> [What you have to do] Find every line in the records below that contains "открытому", and copy it.

> [Record set]
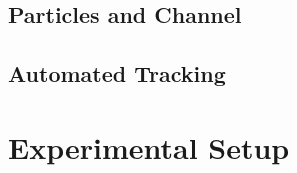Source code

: \documentclass[]{report}
\begin{document}
\subsection{Particles and Channel}




\subsection{Automated Tracking}
     

\section{Experimental Setup}




%
%
%
%
%

	
\end{document}
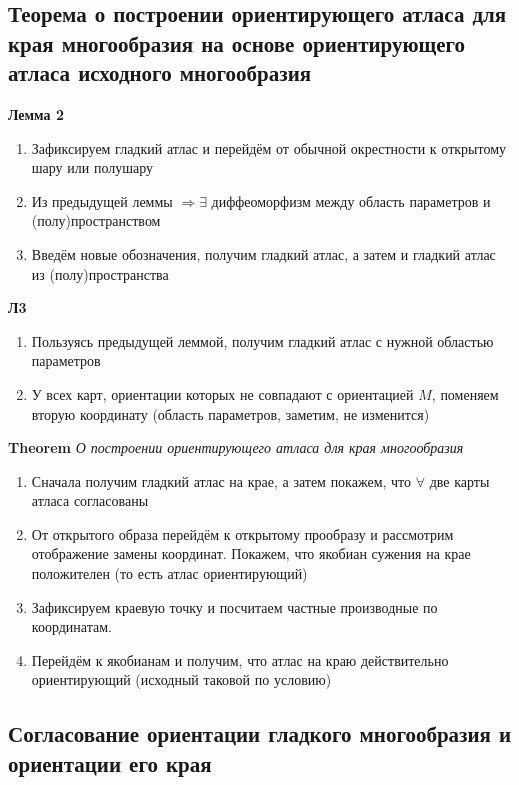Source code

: \documentclass[a4paper, 14pt]{article}
\begin{document}
    \subsection{Теорема о построении ориентирующего атласа для края многообразия на основе ориентирующего атласа
    исходного многообразия}
    
    \textbf{Лемма 2}
    
    \begin{enumerate}
        \item Зафиксируем гладкий атлас и перейдём от обычной окрестности к открытому шару или полушару
        \item Из предыдущей леммы $\Rightarrow \exists$ диффеоморфизм между область параметров и (полу)пространством
        \item Введём новые обозначения, получим гладкий атлас, а затем и гладкий атлас из (полу)пространства
    \end{enumerate}
    
    \textbf{Л3}
    
    \begin{enumerate}
        \item Пользуясь предыдущей леммой, получим гладкий атлас с нужной областью параметров
        \item У всех карт, ориентации которых не совпадают с ориентацией $M$, поменяем вторую координату (область
        параметров, заметим, не изменится)
    \end{enumerate}
    
    \textbf{Theorem} \textit{О построении ориентирующего атласа для края многообразия}
    
    \begin{enumerate}
        \item Сначала получим гладкий атлас на крае, а затем покажем, что $\forall$ две карты атласа согласованы
        \item От открытого образа перейдём к открытому прообразу и рассмотрим отображение замены координат.
        Покажем, что якобиан сужения на крае положителен (то есть атлас ориентирующий)
        \item Зафиксируем краевую точку и посчитаем частные производные по координатам.
        \item Перейдём к якобианам и получим, что атлас на краю действительно ориентирующий (исходный таковой по условию)
    \end{enumerate}
    
    \subsection{Согласование ориентации гладкого многообразия и ориентации его края}
    
\end{document}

> [Completed task]
        \item Зафиксируем гладкий атлас и перейдём от обычной окрестности к открытому шару или полушару
        \item От открытого образа перейдём к открытому прообразу и рассмотрим отображение замены координат.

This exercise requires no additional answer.